Here’s what California’s rent control bill means for LA County

Landlords and apartment investors are comparing local rent measures with the new statewide AB 1482 bill

TRD LOS ANGELES /
Sep.September 20, 2019 03:00 PM
 AB 1482 is set to cap rents on units across the LA area (Credit: Wikipedia and iStock)
AB 1482 is set to cap rents on units across the LA area (Credit: Wikipedia and iStock)

UPDATED, Sept. 23, 3:43 p.m.: This year, a slew of Los Angeles County cities have enacted temporary rent regulations aimed at boosting tenant protections amid rising rents and dwindling supply. The mishmash of measures left some landlords and multifamily investors scrambling to recalculate their bottom line and their appetite for future investment.

Then came AB 1482, a statewide rent reform bill that the Senate passed last week that sets a cap on rent increases and provides increased protection against unlawful evictions. Now those same property owners are comparing the statewide bill to the smaller measures, looking to see whether they will complement or conflict.

Gov. Gavin Newsom has indicated he would sign the bill into law. AB 1482, which will affect millions of renters across California, is expected to take effect Jan. 1.

Breaking it down

To start, any local rent control ordinance will supersede AB 1482, which only applies to units in a city or jurisdiction that isn’t covered under a local rent control law, state officials said.

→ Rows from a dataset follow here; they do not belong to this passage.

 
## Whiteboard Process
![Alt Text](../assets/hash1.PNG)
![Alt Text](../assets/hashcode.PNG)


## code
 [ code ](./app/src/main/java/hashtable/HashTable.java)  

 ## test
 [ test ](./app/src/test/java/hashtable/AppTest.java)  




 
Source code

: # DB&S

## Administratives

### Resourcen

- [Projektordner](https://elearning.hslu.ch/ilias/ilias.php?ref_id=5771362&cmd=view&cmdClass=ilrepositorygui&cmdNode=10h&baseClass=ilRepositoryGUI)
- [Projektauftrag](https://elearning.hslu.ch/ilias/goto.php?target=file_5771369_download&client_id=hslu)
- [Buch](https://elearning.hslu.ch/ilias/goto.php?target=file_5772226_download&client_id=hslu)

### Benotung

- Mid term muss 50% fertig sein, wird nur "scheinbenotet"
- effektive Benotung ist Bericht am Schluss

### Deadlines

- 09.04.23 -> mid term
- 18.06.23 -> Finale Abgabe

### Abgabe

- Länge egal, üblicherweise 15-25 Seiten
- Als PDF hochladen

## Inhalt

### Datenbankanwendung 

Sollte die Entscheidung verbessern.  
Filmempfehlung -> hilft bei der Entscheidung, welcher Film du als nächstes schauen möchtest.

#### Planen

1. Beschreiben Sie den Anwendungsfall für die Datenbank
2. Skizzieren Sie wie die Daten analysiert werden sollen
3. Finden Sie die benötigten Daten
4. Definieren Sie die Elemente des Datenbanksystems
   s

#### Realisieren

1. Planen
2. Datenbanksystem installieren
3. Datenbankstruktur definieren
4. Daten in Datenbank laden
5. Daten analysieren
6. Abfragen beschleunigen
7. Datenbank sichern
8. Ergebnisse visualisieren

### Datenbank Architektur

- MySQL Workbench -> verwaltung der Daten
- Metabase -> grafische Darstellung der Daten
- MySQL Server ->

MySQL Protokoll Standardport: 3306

The California bill sets a statewide annual rent cap of 5 percent plus the cost of living on all units older than 15 years. It also institutes a number of just-cause eviction measures. The legislation is designed to complement the patchwork of local rent rules enacted across the L.A. area in the months that followed voters’ rejection of Proposition 10. That November 2018 statewide measure would have opened the door to expanded rent control across California.

Guess who likes it?

The California Apartment Association, a trade group for property owners, dropped its opposition to AB 1482 after securing some concessions. Landlords and other real estate insiders aren’t sweating the measure.  That is primarily because the 5 percent cap leaves enough breathing room for landlords to operate and turn a profit, industry pros said.

“All the buyers and sellers I’ve talked to aren’t really worried about [AB 1482],” said Leo Nordine, a commercial agent who also owns multifamily properties in Santa Monica. “Five percent is pretty great.”

Landlords with properties affected by local rent control ordinances — including Santa Monica’s rent control program — are still subject to those ordinances, which often limit rent hikes to well below 5 percent.

Those local measures are limited by the statewide Costa-Hawkins Rental Housing Act of 1995. That California law allows municipalities to craft new rent regulations, but only on rental properties built before 1995.

Municipalities are free to change or tweak their measures as long as they comply with Costa-Hawkins. The city of L.A. could change its annual rent cap, for example. AB 1482 by contrast applies to units not covered by local ordinances and older than 15 years on a rolling basis.

Units built after 2004 will be immediately affected and by the time the measure sunsets in 2030, it will apply to units built as recently as 2015.

Cities with/without rent stabilization

Costa-Hawkins also froze rent stabilization ordinances already in place in 1995, and barred cities with ordinances in place from implementing any new units under rent control. For example, the city of L.A. passed a rent stabilization ordinance in 1978 and since 1995 has been barred from placing units built after 1978 under that ordinance.

Units in L.A. that are not covered under the city’s rent stabilization ordinance would fall under the new statewide measure. That means that units built between 1978 and 2004 will have a 5 percent cap — plus inflation — on annual rent increases and be subject to AB 1482’s just cause eviction rules.

The situation is simpler in cities that don’t have rent stabilization ordinances, such as Malibu. Any units built in 2004 or before are subject to AB 1482.

LA County has a version

And then there’s L.A. County. Earlier this month, the County Board of Supervisors directed staff to draw up a much-debated permanent rent control ordinance and present it to the board by the end of the year. The board is expected to approve the measure, which would take effect sometime at the end of the year or early next year.

The county’s measure only applies to units in unincorporated communities, which includes urban areas like Marina del Rey and rural towns northeast of the Greater L.A.

Like other local ordinances, the county measure would supercede AB 1482 if the board passes it. If the board rejects it, then those units would be subject to the state guidelines.

The legal landscape could drastically change if Costa-Hawkins is repealed. Activists, led by the AIDS Healthcare Foundation, are pushing for another crack at getting a statewide question on the ballot, similar to Proposition 10. Despite Prop 10’s rejection and the millions of dollars the real estate industry spent to oppose it, the expected high turnout of Democratic voters for the 2020 presidential election could push another version of it through.

That would scrap the 1995 cutoff date, allowing cities to put units built after that year under their own rent stabilization ordinances, including units that by then are subject to AB 1482. The state measure somewhat anticipates that — it bars any municipality from placing a rent cap lower than five percent plus the cost of living on any unit subject to AB 1482.

Correction: a previous version of this story stated that the California Apartment Association supported AB 1482. The CAA is neutral on the measure.